Justamente esa transvaloración es extensión del maniqueísmo propio, me parece, de toda izquierda, a saber: la división del mundo entre poderosos y oprimidos, capitalistas y proletarios, y donde cada uno no es neutral, sino cargado de bien y mal. Es esta moralización inicial propia de las izquierdas la que, en buena parte, también es responsable del ascenso del populismo de derecha. Al respecto, y como crítica adicional, las izquierdas aún no logran establecer con claridad una postura unitaria y/o a lo menos diferenciadora sobre la violencia. Porque, como decíamos, durante el estallido social se advirtieron violencias disímiles; una combinación de violencias entre una que podríamos llamar “politizada” (de ultraizquierda y revolucionaria) y otra, asocial-apolítica (saqueos y actos vandálicos). Mientras no se distinga entre ellas con energía, habrá quienes sigan asociando —injustamente— a la izquierda con la violencia.
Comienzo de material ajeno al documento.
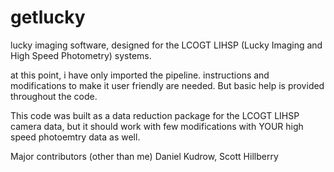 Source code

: getlucky
========

lucky imaging software, designed for the LCOGT LIHSP (Lucky Imaging and High Speed Photometry) systems.

at this point, i have only imported the pipeline. instructions and modifications to make it user friendly are needed. But basic help is provided throughout the code.

This code was built as a data reduction package for the LCOGT LIHSP camera data, but it should work with few modifications with YOUR high speed photoemtry data as well. 

Major contributors (other than me) Daniel Kudrow, Scott Hillberry



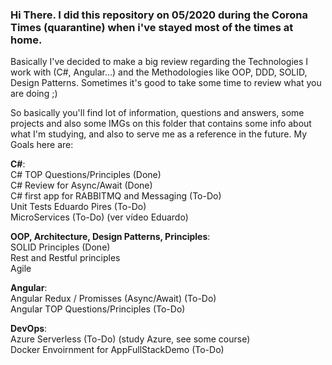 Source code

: ### Hi There. I did this repository on 05/2020 during the Corona Times (quarantine) when i've stayed most of the times at home.

Basically I've decided to make a big review regarding the Technologies I work with (C#, Angular...) and the Methodologies like
OOP, DDD, SOLID, Design Patterns. Sometimes it's good to take some time to review what you are doing ;)

So basically you'll find lot of information, questions and answers, some projects and also some IMGs on this folder that contains
some info about what I'm studying, and also to serve me as a reference in the future. My Goals here are:

**C#**: <br>
C# TOP Questions/Principles (Done) <br>
C# Review for Async/Await (Done) <br>
C# first app for RABBITMQ and Messaging (To-Do) <br>
Unit Tests Eduardo Pires (To-Do) <br>
MicroServices (To-Do) (ver vídeo Eduardo) <br>

**OOP, Architecture, Design Patterns, Principles**: <br>
SOLID Principles (Done) <br>
Rest and Restful principles <br>
Agile <br>

**Angular**: <br>
Angular Redux / Promisses (Async/Await) (To-Do) <br>
Angular TOP Questions/Principles (To-Do) <br>

**DevOps**: <br>
Azure Serverless (To-Do) (study Azure, see some course) <br>
Docker Envoirnment for AppFullStackDemo (To-Do) <br> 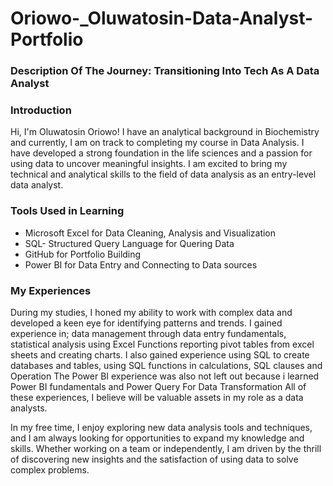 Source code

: # Oriowo-_Oluwatosin-Data-Analyst-Portfolio

### Description Of The Journey: Transitioning Into Tech As A Data Analyst

### Introduction
Hi, I'm Oluwatosin Oriowo! I have an analytical background in Biochemistry and currently, I am on track to completing my course in Data Analysis. I have developed a strong foundation in the life sciences and a passion for using data to uncover meaningful insights. I am excited to bring my technical and analytical skills to the field of data analysis as an entry-level data analyst.

### Tools Used in Learning
- Microsoft Excel for Data Cleaning, Analysis and Visualization
- SQL- Structured Query Language for Quering Data
- GitHub for Portfolio Building
- Power BI for Data Entry and Connecting to Data sources

### My Experiences
During my studies, I honed my ability to work with complex data and developed a keen eye for identifying patterns and trends. I gained experience in;
data management through data entry fundamentals,  
statistical analysis using Excel Functions
reporting pivot tables from excel sheets and creating charts. 
I also gained experience using SQL to create databases and tables, using SQL functions in calculations, SQL clauses and Operation
The Power BI experience was also not left out because i learned Power BI fundamentals and Power Query For Data Transformation
All of these experiences, I believe will be valuable assets in my role as a data analysts.

In my free time, I enjoy exploring new data analysis tools and techniques, and I am always looking for opportunities to expand my knowledge and skills. Whether working on a team or independently, I am driven by the thrill of discovering new insights and the satisfaction of using data to solve complex problems.

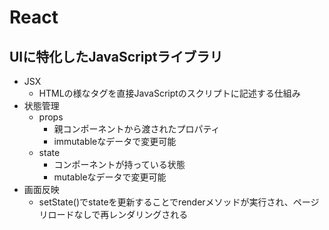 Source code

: # React
## UIに特化したJavaScriptライブラリ
- JSX
    - HTMLの様なタグを直接JavaScriptのスクリプトに記述する仕組み
- 状態管理
    - props
        - 親コンポーネントから渡されたプロパティ
        - immutableなデータで変更可能
    - state
        - コンポーネントが持っている状態
        - mutableなデータで変更可能
- 画面反映
    - setState()でstateを更新することでrenderメソッドが実行され、ページリロードなしで再レンダリングされる

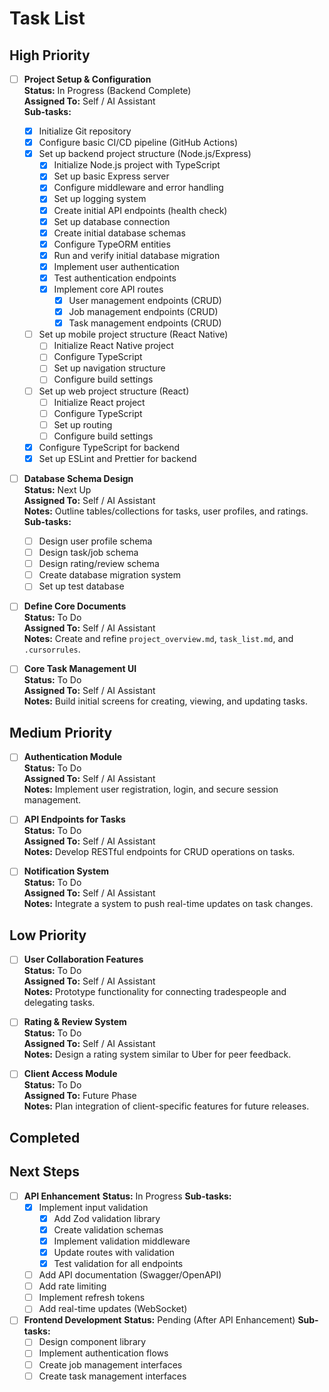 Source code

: # Task List

## High Priority
- [ ] **Project Setup & Configuration**  
  **Status:** In Progress (Backend Complete)  
  **Assigned To:** Self / AI Assistant  
  **Sub-tasks:**
  - [x] Initialize Git repository
  - [x] Configure basic CI/CD pipeline (GitHub Actions)
  - [x] Set up backend project structure (Node.js/Express)
    - [x] Initialize Node.js project with TypeScript
    - [x] Set up basic Express server
    - [x] Configure middleware and error handling
    - [x] Set up logging system
    - [x] Create initial API endpoints (health check)
    - [x] Set up database connection
    - [x] Create initial database schemas
    - [x] Configure TypeORM entities
    - [x] Run and verify initial database migration
    - [x] Implement user authentication
    - [x] Test authentication endpoints
    - [x] Implement core API routes
      - [x] User management endpoints (CRUD)
      - [x] Job management endpoints (CRUD)
      - [x] Task management endpoints (CRUD)
  - [ ] Set up mobile project structure (React Native)
    - [ ] Initialize React Native project
    - [ ] Configure TypeScript
    - [ ] Set up navigation structure
    - [ ] Configure build settings
  - [ ] Set up web project structure (React)
    - [ ] Initialize React project
    - [ ] Configure TypeScript
    - [ ] Set up routing
    - [ ] Configure build settings
  - [x] Configure TypeScript for backend
  - [x] Set up ESLint and Prettier for backend

- [ ] **Database Schema Design**  
  **Status:** Next Up  
  **Assigned To:** Self / AI Assistant  
  **Notes:** Outline tables/collections for tasks, user profiles, and ratings.
  **Sub-tasks:**
  - [ ] Design user profile schema
  - [ ] Design task/job schema
  - [ ] Design rating/review schema
  - [ ] Create database migration system
  - [ ] Set up test database

- [ ] **Define Core Documents**  
  **Status:** To Do  
  **Assigned To:** Self / AI Assistant  
  **Notes:** Create and refine `project_overview.md`, `task_list.md`, and `.cursorrules`.

- [ ] **Core Task Management UI**  
  **Status:** To Do  
  **Assigned To:** Self / AI Assistant  
  **Notes:** Build initial screens for creating, viewing, and updating tasks.

## Medium Priority
- [ ] **Authentication Module**  
  **Status:** To Do  
  **Assigned To:** Self / AI Assistant  
  **Notes:** Implement user registration, login, and secure session management.

- [ ] **API Endpoints for Tasks**  
  **Status:** To Do  
  **Assigned To:** Self / AI Assistant  
  **Notes:** Develop RESTful endpoints for CRUD operations on tasks.

- [ ] **Notification System**  
  **Status:** To Do  
  **Assigned To:** Self / AI Assistant  
  **Notes:** Integrate a system to push real-time updates on task changes.

## Low Priority
- [ ] **User Collaboration Features**  
  **Status:** To Do  
  **Assigned To:** Self / AI Assistant  
  **Notes:** Prototype functionality for connecting tradespeople and delegating tasks.

- [ ] **Rating & Review System**  
  **Status:** To Do  
  **Assigned To:** Self / AI Assistant  
  **Notes:** Design a rating system similar to Uber for peer feedback.

- [ ] **Client Access Module**  
  **Status:** To Do  
  **Assigned To:** Future Phase  
  **Notes:** Plan integration of client-specific features for future releases.

## Completed

## Next Steps
- [ ] **API Enhancement**
  **Status:** In Progress
  **Sub-tasks:**
  - [x] Implement input validation
    - [x] Add Zod validation library
    - [x] Create validation schemas
    - [x] Implement validation middleware
    - [x] Update routes with validation
    - [x] Test validation for all endpoints
  - [ ] Add API documentation (Swagger/OpenAPI)
  - [ ] Add rate limiting
  - [ ] Implement refresh tokens
  - [ ] Add real-time updates (WebSocket)

- [ ] **Frontend Development**
  **Status:** Pending (After API Enhancement)
  **Sub-tasks:**
  - [ ] Design component library
  - [ ] Implement authentication flows
  - [ ] Create job management interfaces
  - [ ] Create task management interfaces
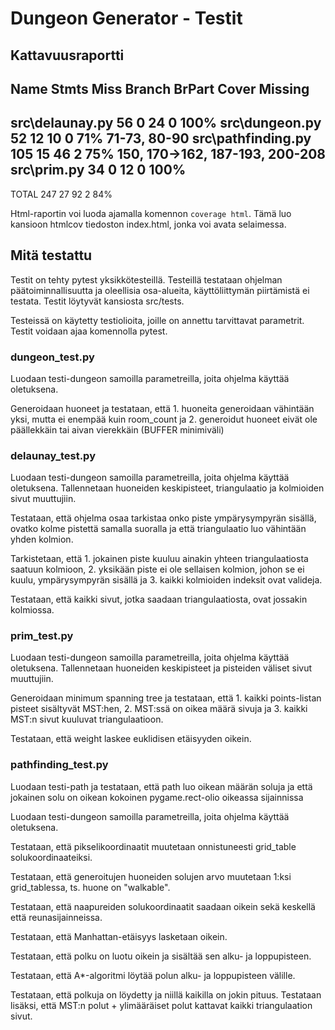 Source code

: # Dungeon Generator - Testit

## Kattavuusraportti

Name                 Stmts   Miss Branch BrPart  Cover   Missing
----------------------------------------------------------------
src\delaunay.py         56      0     24      0   100%
src\dungeon.py          52     12     10      0    71%   71-73, 80-90
src\pathfinding.py     105     15     46      2    75%   150, 170->162, 187-193, 200-208
src\prim.py             34      0     12      0   100%
----------------------------------------------------------------
TOTAL                  247     27     92      2    84%

Html-raportin voi luoda ajamalla komennon `coverage html`. Tämä luo kansioon htmlcov tiedoston index.html, jonka voi avata selaimessa.

## Mitä testattu

Testit on tehty pytest yksikkötesteillä. Testeillä testataan ohjelman päätoiminnallisuutta ja oleellisia osa-alueita, käyttöliittymän piirtämistä ei testata. Testit löytyvät kansiosta src/tests.

Testeissä on käytetty testiolioita, joille on annettu tarvittavat parametrit. Testit voidaan ajaa komennolla pytest.


### dungeon_test.py

Luodaan testi-dungeon samoilla parametreilla, joita ohjelma käyttää oletuksena. 

Generoidaan huoneet ja testataan, että 1. huoneita generoidaan vähintään yksi, mutta ei enempää kuin room_count ja 2. generoidut huoneet eivät ole päällekkäin tai aivan vierekkäin (BUFFER minimiväli)

### delaunay_test.py

Luodaan testi-dungeon samoilla parametreilla, joita ohjelma käyttää oletuksena. Tallennetaan huoneiden keskipisteet, triangulaatio ja kolmioiden sivut muuttujiin.

Testataan, että ohjelma osaa tarkistaa onko piste ympärysympyrän sisällä, ovatko kolme pistettä samalla suoralla ja että triangulaatio luo vähintään yhden kolmion.

Tarkistetaan, että 1. jokainen piste kuuluu ainakin yhteen triangulaatiosta saatuun kolmioon, 2. yksikään piste ei ole sellaisen kolmion, johon se ei kuulu, ympärysympyrän sisällä ja 3. kaikki kolmioiden indeksit ovat valideja.

Testataan, että kaikki sivut, jotka saadaan triangulaatiosta, ovat jossakin kolmiossa.

### prim_test.py

Luodaan testi-dungeon samoilla parametreilla, joita ohjelma käyttää oletuksena. Tallennetaan huoneiden keskipisteet ja pisteiden väliset sivut muuttujiin.

Generoidaan minimum spanning tree ja testataan, että 1. kaikki points-listan pisteet sisältyvät MST:hen, 2. MST:ssä on oikea määrä sivuja ja 3. kaikki MST:n sivut kuuluvat triangulaatioon.

Testataan, että weight laskee euklidisen etäisyyden oikein.

### pathfinding_test.py

Luodaan testi-path ja testataan, että path luo oikean määrän soluja ja että jokainen solu on oikean kokoinen pygame.rect-olio oikeassa sijainnissa

Luodaan testi-dungeon samoilla parametreilla, joita ohjelma käyttää oletuksena.

Testataan, että pikselikoordinaatit muutetaan onnistuneesti grid_table solukoordinaateiksi.

Testataan, että generoitujen huoneiden solujen arvo muutetaan 1:ksi grid_tablessa, ts. huone on "walkable".

Testataan, että naapureiden solukoordinaatit saadaan oikein sekä keskellä että reunasijainneissa.

Testataan, että Manhattan-etäisyys lasketaan oikein.

Testataan, että polku on luotu oikein ja sisältää sen alku- ja loppupisteen.

Testataan, että A*-algoritmi löytää polun alku- ja loppupisteen välille.

Testataan, että polkuja on löydetty ja niillä kaikilla on jokin pituus. Testataan lisäksi, että MST:n polut + ylimääräiset polut kattavat kaikki triangulaation sivut. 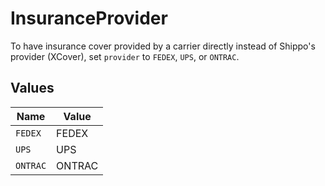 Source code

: # InsuranceProvider

To have insurance cover provided by a carrier directly instead of Shippo's provider (XCover), set `provider` to `FEDEX`, `UPS`, or `ONTRAC`.


## Values

| Name     | Value    |
| -------- | -------- |
| `FEDEX`  | FEDEX    |
| `UPS`    | UPS      |
| `ONTRAC` | ONTRAC   | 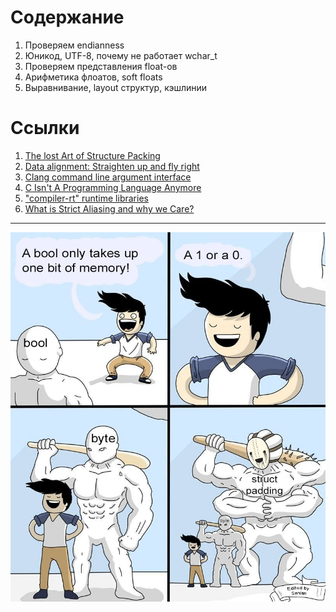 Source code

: # Содержание

1. Проверяем endianness
1. Юникод, UTF-8, почему не работает wchar_t
1. Проверяем представления float-ов
1. Арифметика флоатов, soft floats
1. Выравнивание, layout структур, кэшлинии

# Ссылки

1. [The lost Art of Structure Packing](http://www.catb.org/esr/structure-packing/)
1. [Data alignment: Straighten up and fly right](https://developer.ibm.com/articles/pa-dalign/)
1. [Clang command line argument interface](https://clang.llvm.org/docs/ClangCommandLineReference.html)
1. [C Isn't A Programming Language Anymore](https://faultlore.com/blah/c-isnt-a-language/#c-doesnt-actually-have-an-abi)
1. ["compiler-rt" runtime libraries](https://compiler-rt.llvm.org/)
1. [What is Strict Aliasing and why we Care?](https://gist.github.com/shafik/848ae25ee209f698763cffee272a58f8)

---

![bool is only one bit](alignment/bool_is_1_bit.jpg)
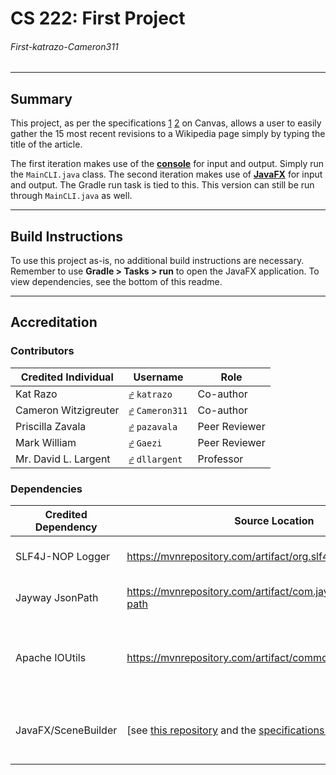 # CS 222: First Project
###### First-katrazo-Cameron311

---
## Summary
This project, as per the specifications [1](https://bsu.instructure.com/courses/157856/files/17806780 "Iteration One") [2](https://bsu.instructure.com/courses/157856/files/18275548/ "Iteration Two") on Canvas, allows a user to easily gather the 15 most recent revisions to a Wikipedia page simply by typing the title of the article.

The first iteration makes use of the <ins>**console**</ins> for input and output. Simply run the `MainCLI.java` class.
The second iteration makes use of <ins>**JavaFX**</ins> for input and output. The Gradle run task is tied to this. This version can still be run through `MainCLI.java` as well.

---
## Build Instructions
To use this project as-is, no additional build instructions are necessary. Remember to use **Gradle > Tasks > run** to open the JavaFX application.
To view dependencies, see the bottom of this readme.

---
## Accreditation
### Contributors
| Credited Individual  | Username                                                                         | Role          |
|----------------------|----------------------------------------------------------------------------------|---------------|
| Kat Razo             | <kbd>[☍](https://github.com/katrazo "Kat's Profile")</kbd> `katrazo`             | Co-author     |
| Cameron Witzigreuter | <kbd>[☍](https://github.com/Cameron311 "Cameron's Profile")</kbd> `Cameron311`   | Co-author     |
| Priscilla Zavala     | <kbd>[☍](https://github.com/pazavala "Priscilla's Profile")</kbd> `pazavala`     | Peer Reviewer |
| Mark William         | <kbd>[☍](https://github.com/Gaezi "Mark's Profile")</kbd> `Gaezi`                | Peer Reviewer |
| Mr. David L. Largent | <kbd>[☍](https://github.com/dllargent "Mr. Largent's Profile")</kbd> `dllargent` | Professor     |

### Dependencies
| Credited Dependency | Source Location                                                                                                                                                                                                         | Role                                                   |
|---------------------|-------------------------------------------------------------------------------------------------------------------------------------------------------------------------------------------------------------------------|--------------------------------------------------------|
| SLF4J-NOP Logger    | https://mvnrepository.com/artifact/org.slf4j/slf4j-nop                                                                                                                                                                  | Removes logging warning                                |
| Jayway JsonPath     | https://mvnrepository.com/artifact/com.jayway.jsonpath/json-path                                                                                                                                                        | Utilities for parsing JSON data                        |
| Apache IOUtils      | https://mvnrepository.com/artifact/commons-io/commons-io                                                                                                                                                                | Streamlines the process of retrieving data from a link |
| JavaFX/SceneBuilder | [see [this repository](https://github.com/katrazo/StructureDemo "StructureDemo") and the [specifications document](https://bsu.instructure.com/courses/157856/files/18275548/ "Iteration Two Specifications") for info] | Necessary for **First Project: Iteration Two**         |
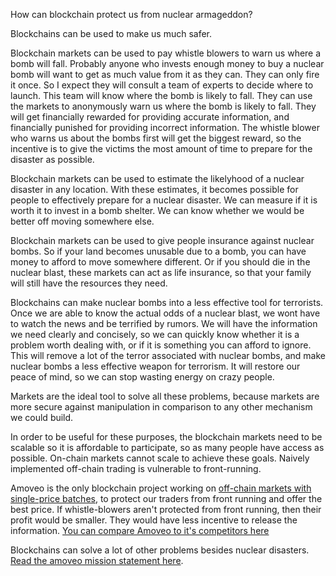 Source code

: How can blockchain protect us from nuclear armageddon?

Blockchains can be used to make us much safer.

Blockchain markets can be used to pay whistle blowers to warn us where a bomb will fall. Probably anyone who invests enough money to buy a nuclear bomb will want to get as much value from it as they can.
They can only fire it once.
So I expect they will consult a team of experts to decide where to launch.
This team will know where the bomb is likely to fall.
They can use the markets to anonymously warn us where the bomb is likely to fall.
They will get financially rewarded for providing accurate information, and financially punished for providing incorrect information.
The whistle blower who warns us about the bombs first will get the biggest reward, so the incentive is to give the victims the most amount of time to prepare for the disaster as possible.

Blockchain markets can be used to estimate the likelyhood of a nuclear disaster in any location.
With these estimates, it becomes possible for people to effectively prepare for a nuclear disaster.
We can measure if it is worth it to invest in a bomb shelter.
We can know whether we would be better off moving somewhere else.

Blockchain markets can be used to give people insurance against nuclear bombs.
So if your land becomes unusable due to a bomb, you can have money to afford to move somewhere different.
Or if you should die in the nuclear blast, these markets can act as life insurance, so that your family will still have the resources they need.

Blockchains can make nuclear bombs into a less effective tool for terrorists.
Once we are able to know the actual odds of a nuclear blast, we wont have to watch the news and be terrified by rumors.
We will have the information we need clearly and concisely, so we can quickly know whether it is a problem worth dealing with, or if it is something you can afford to ignore.
This will remove a lot of the terror associated with nuclear bombs, and make nuclear bombs a less effective weapon for terrorism.
It will restore our peace of mind, so we can stop wasting energy on crazy people.

Markets are the ideal tool to solve all these problems, because markets are more secure against manipulation in comparison to any other mechanism we could build.

In order to be useful for these purposes, the blockchain markets need to be scalable so it is affordable to participate, so as many people have access as possible.
On-chain markets cannot scale to achieve these goals.
Naively implemented off-chain trading is vulnerable to front-running.

Amoveo is the only blockchain project working on [off-chain markets with single-price batches](design/limit_order_in_channel.md), to protect our traders from front running and offer the best price.
If whistle-blowers aren't protected from front running, then their profit would be smaller.
They would have less incentive to release the information.
[You can compare Amoveo to it's competitors here](progress_reports)

Blockchains can solve a lot of other problems besides nuclear disasters. [Read the amoveo mission statement here](mission_statement.md).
¿Hacia dónde van, entonces, las izquierdas chilenas? Pueden continuar el camino actual y seguir contribuyendo, sin notarlo, al fortalecimiento de su propia oposición. Si, por el contrario, las izquierdas asumen desde ya su responsabilidad en el aumento de adherentes a corrientes populistas, reaccionarias, antidemocráticas y antiliberales —que siembran nuevos e impredecibles obstáculos para la gobernanza democrática—, podríamos esperar una nueva transformación al interior de su comprensión. Quizás una que, sin dejar de lado su compromiso por derechos y reivindicaciones sociales, logre construir una narrativa nueva; una que no demonice moralmente al adversario, sino que instaure una épica renovada. Una que sepa administrar una memoria más “sana” —inmoral, diría Nietzsche—, que mire más atrás, que nos lleve más allá de la división entre privilegiados y desafortunados, una que nos reconozca en lo que genuinamente nos iguala, que estamos todos en el mismo desamparo y necesitados, hoy más que nunca, de un nuevo anclaje.

Las izquierdas de Chile, pese a sus renovaciones, gozan de un patrimonio simbólico único, que las separa radicalmente de las derechas chilenas. Porque entienden la política como una cuestión distinta a la mera organización económica y a la administración del Estado (como piensa, sin épica, buena parte de la derecha). La política para las izquierdas siempre se ha vinculado a una visión de mundo, a un ideal de sociedad, de realización individual y, por ello, de una comprensión del ser humano. Por cierto, estas comprensiones han quedado hoy, en buena parte, quizás obsoletas; pero su capacidad performativa y movilizadora sigue intacta. Si, como dice Sloterdijk, “las sociedades son sociedades mientras imaginan con éxito que son sociedades”, basta ensayar un nuevo relato, una épica más igualitaria, capaz de dejar atrás lógicas maniqueas. Una ficción nueva que, por mientras, solo por mientras, nos entregue un sentido nuevo —y así, nos ancle y nos mantenga cerca.